The Chinese chemicals group ChemChina is on the verge of striking the country’s largest outbound takeover as it neared a $43bn deal to buy Swiss agribusiness company Syngenta.
The two companies are expected to announce an agreement on Wednesday, people involved in the talks said, but added that the deal had yet to be signed and could yet fall apart.
ChemChina would pay about SFr470 in cash for each share in Syngenta, these people said. The deal would mark the second blockbuster takeover in the chemicals industry in two months.
In December, Dow Chemical and DuPont agreed a $130bn combination and revealed plans to subsequently break up into three separate companies, including one focused on seed and crop protection. Amid an economic slowdown Chinese companies are enthusiastically focusing on foreign targets in a host of sectors seen as vital to the country’s development.
In January alone, Chinese companies spent more than $22bn in foreign acquisitions, according to Dealogic, the fastest start of the year in its history.

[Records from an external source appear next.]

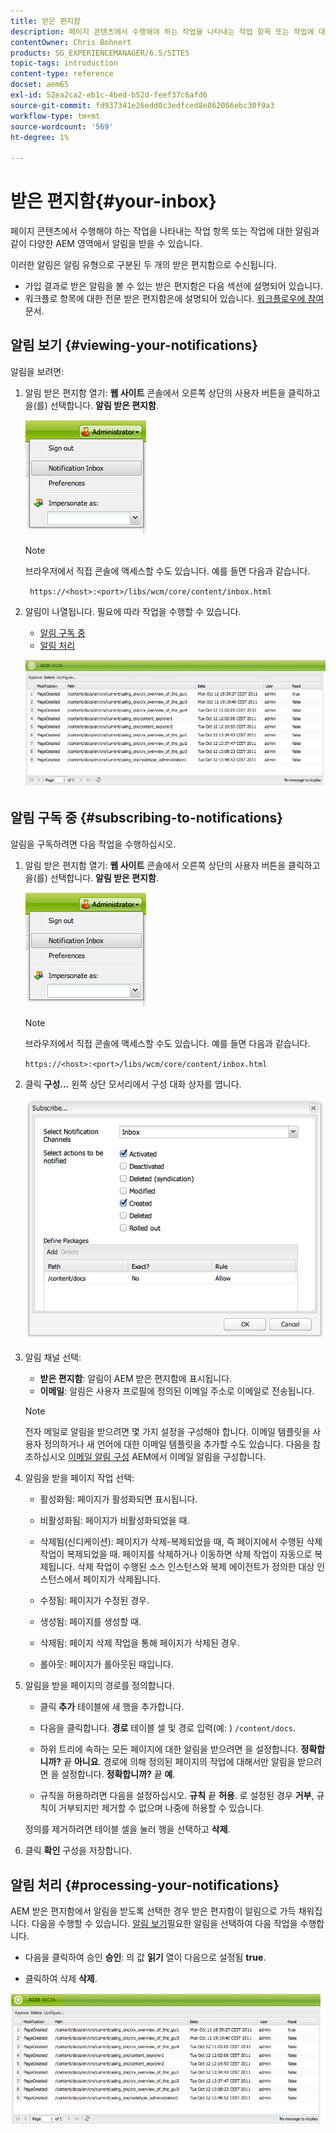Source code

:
 ```yaml
---
title: 받은 편지함
description: 페이지 콘텐츠에서 수행해야 하는 작업을 나타내는 작업 항목 또는 작업에 대한 알림과 같이 다양한 AEM 영역에서 알림을 받을 수 있습니다.
contentOwner: Chris Bohnert
products: SG_EXPERIENCEMANAGER/6.5/SITES
topic-tags: introduction
content-type: reference
docset: aem65
exl-id: 52ea2ca2-eb1c-4bed-b52d-feef37c6afd6
source-git-commit: fd937341e26edd0c3edfced8e862066ebc30f9a3
workflow-type: tm+mt
source-wordcount: '569'
ht-degree: 1%

---
```


# 받은 편지함{#your-inbox}

페이지 콘텐츠에서 수행해야 하는 작업을 나타내는 작업 항목 또는 작업에 대한 알림과 같이 다양한 AEM 영역에서 알림을 받을 수 있습니다.

이러한 알림은 알림 유형으로 구분된 두 개의 받은 편지함으로 수신됩니다.

* 가입 결과로 받은 알림을 볼 수 있는 받은 편지함은 다음 섹션에 설명되어 있습니다.
* 워크플로 항목에 대한 전문 받은 편지함은에 설명되어 있습니다. [워크플로우에 참여](/help/sites-classic-ui-authoring/classic-workflows-participating.md) 문서.

## 알림 보기 {#viewing-your-notifications}

알림을 보려면:

1. 알림 받은 편지함 열기: **웹 사이트** 콘솔에서 오른쪽 상단의 사용자 버튼을 클릭하고 을(를) 선택합니다. **알림 받은 편지함**.

   ![screen_shot_2012-02-08at105226am](assets/screen_shot_2012-02-08at105226am.png)

   >[!NOTE]
   >
   >브라우저에서 직접 콘솔에 액세스할 수도 있습니다. 예를 들면 다음과 같습니다.
   >
   >
   >` https://<host>:<port>/libs/wcm/core/content/inbox.html`

1. 알림이 나열됩니다. 필요에 따라 작업을 수행할 수 있습니다.

   * [알림 구독 중](#subscribing-to-notifications)
   * [알림 처리](#processing-your-notifications)

   ![chlimage_1-4](assets/chlimage_1-4.jpeg)

## 알림 구독 중 {#subscribing-to-notifications}

알림을 구독하려면 다음 작업을 수행하십시오.

1. 알림 받은 편지함 열기: **웹 사이트** 콘솔에서 오른쪽 상단의 사용자 버튼을 클릭하고 을(를) 선택합니다. **알림 받은 편지함**.

   ![screen_shot_2012-02-08at105226am-1](assets/screen_shot_2012-02-08at105226am-1.png)

   >[!NOTE]
   >
   >브라우저에서 직접 콘솔에 액세스할 수도 있습니다. 예를 들면 다음과 같습니다.
   >
   >
   >`https://<host>:<port>/libs/wcm/core/content/inbox.html`

1. 클릭 **구성...** 왼쪽 상단 모서리에서 구성 대화 상자를 엽니다.

   ![screen_shot_2012-02-08at111056am](assets/screen_shot_2012-02-08at111056am.png)

1. 알림 채널 선택:

   * **받은 편지함**: 알림이 AEM 받은 편지함에 표시됩니다.
   * **이메일**: 알림은 사용자 프로필에 정의된 이메일 주소로 이메일로 전송됩니다.

   >[!NOTE]
   >
   >전자 메일로 알림을 받으려면 몇 가지 설정을 구성해야 합니다. 이메일 템플릿을 사용자 정의하거나 새 언어에 대한 이메일 템플릿을 추가할 수도 있습니다. 다음을 참조하십시오 [이메일 알림 구성](/help/sites-administering/notification.md#configuringemailnotification) AEM에서 이메일 알림을 구성합니다.

1. 알림을 받을 페이지 작업 선택:

   * 활성화됨: 페이지가 활성화되면 표시됩니다.
   * 비활성화됨: 페이지가 비활성화되었을 때.
   * 삭제됨(신디케이션): 페이지가 삭제-복제되었을 때, 즉 페이지에서 수행된 삭제 작업이 복제되었을 때.
페이지를 삭제하거나 이동하면 삭제 작업이 자동으로 복제됩니다. 삭제 작업이 수행된 소스 인스턴스와 복제 에이전트가 정의한 대상 인스턴스에서 페이지가 삭제됩니다.

   * 수정됨: 페이지가 수정된 경우.
   * 생성됨: 페이지를 생성할 때.
   * 삭제됨: 페이지 삭제 작업을 통해 페이지가 삭제된 경우.
   * 롤아웃: 페이지가 롤아웃된 때입니다.

1. 알림을 받을 페이지의 경로를 정의합니다.

   * 클릭 **추가** 테이블에 새 행을 추가합니다.
   * 다음을 클릭합니다. **경로** 테이블 셀 및 경로 입력(예: ) `/content/docs`.

   * 하위 트리에 속하는 모든 페이지에 대한 알림을 받으려면 을 설정합니다. **정확합니까?** 끝 **아니요**.
경로에 의해 정의된 페이지의 작업에 대해서만 알림을 받으려면 을 설정합니다. **정확합니까?** 끝 **예**.

   * 규칙을 허용하려면 다음을 설정하십시오. **규칙** 끝 **허용**. 로 설정된 경우 **거부**, 규칙이 거부되지만 제거할 수 없으며 나중에 허용할 수 있습니다.

   정의를 제거하려면 테이블 셀을 눌러 행을 선택하고 **삭제**.

1. 클릭 **확인** 구성을 저장합니다.

## 알림 처리 {#processing-your-notifications}

AEM 받은 편지함에서 알림을 받도록 선택한 경우 받은 편지함이 알림으로 가득 채워집니다. 다음을 수행할 수 있습니다. [알림 보기](#viewing-your-notifications)필요한 알림을 선택하여 다음 작업을 수행합니다.

* 다음을 클릭하여 승인 **승인**: 의 값 **읽기** 열이 다음으로 설정됨 **true**.

* 클릭하여 삭제 **삭제**.

![chlimage_1-5](assets/chlimage_1-5.jpeg)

For Syngenta, a sale would end a multimonth saga that has seen it escape an unsolicited takeover bid by its US rival Monsanto and fail to secure a deal for Pioneer, DuPont’s seed business. Last year, Syngenta also rejected an offer from ChemChina that valued its shares at SFr449 and claimed it undervalued its business, people close to the talks have said. Shares in Syngenta rose 3.67 per cent to SFr392.3 in Zurich trading.
The Swiss company’s stock price has been boosted in large part by continued speculation that it would be acquired. Syngenta declined to comment. When it rebuffed Monsanto’s cash-and-stock offer, Syngenta argued that a combination between the two would face serious concerns from competition regulators in several parts of the world.
ChemChina does not have a large presence in agricultural chemicals, although it did acquire Israel’s biggest pesticides producer for $2.4bn in 2011. A deal with China National Chemical Corp, the company’s full name, may raise concerns that critical crop protection products will be controlled by a company with close ties to the Chinese government.
One of the most interesting elements here will be whether ChemChina needs CFIUS approval for such an acquisition,” analysts at Olivetree Securities said, referring to the Committee on Foreign Investment in the US.
The US government committee has the power to review and then block any transaction that may raise national securities concerns, as it did last month with the planned sale of Philips’ Lumileds business to a Chinese private equity group.
Led by its chairman Ren Jianxin, ChemChina has been among his country’s most prolific dealmakers in recent years. The company bought Italian tyremaker Pirelli for $7.9bn last year, giving the Chinese state-owned group a significant presence in the global tyre industry, in which it had little experience before the deal.
In January, it agreed to pay $1bn for KraussMaffei, the German machinery company, and also bought a 12 per cent stake in Mercuria, valuing the Swiss energy trader at more than $3bn.
The Syngenta takeover would make ChemChina a dominant player in the $100bn-a-year agribusiness industry. Consolidation among agricultural businesses, especially those selling to farmers, has been a response to the plunge in grain prices, which has hurt their revenues and profitability.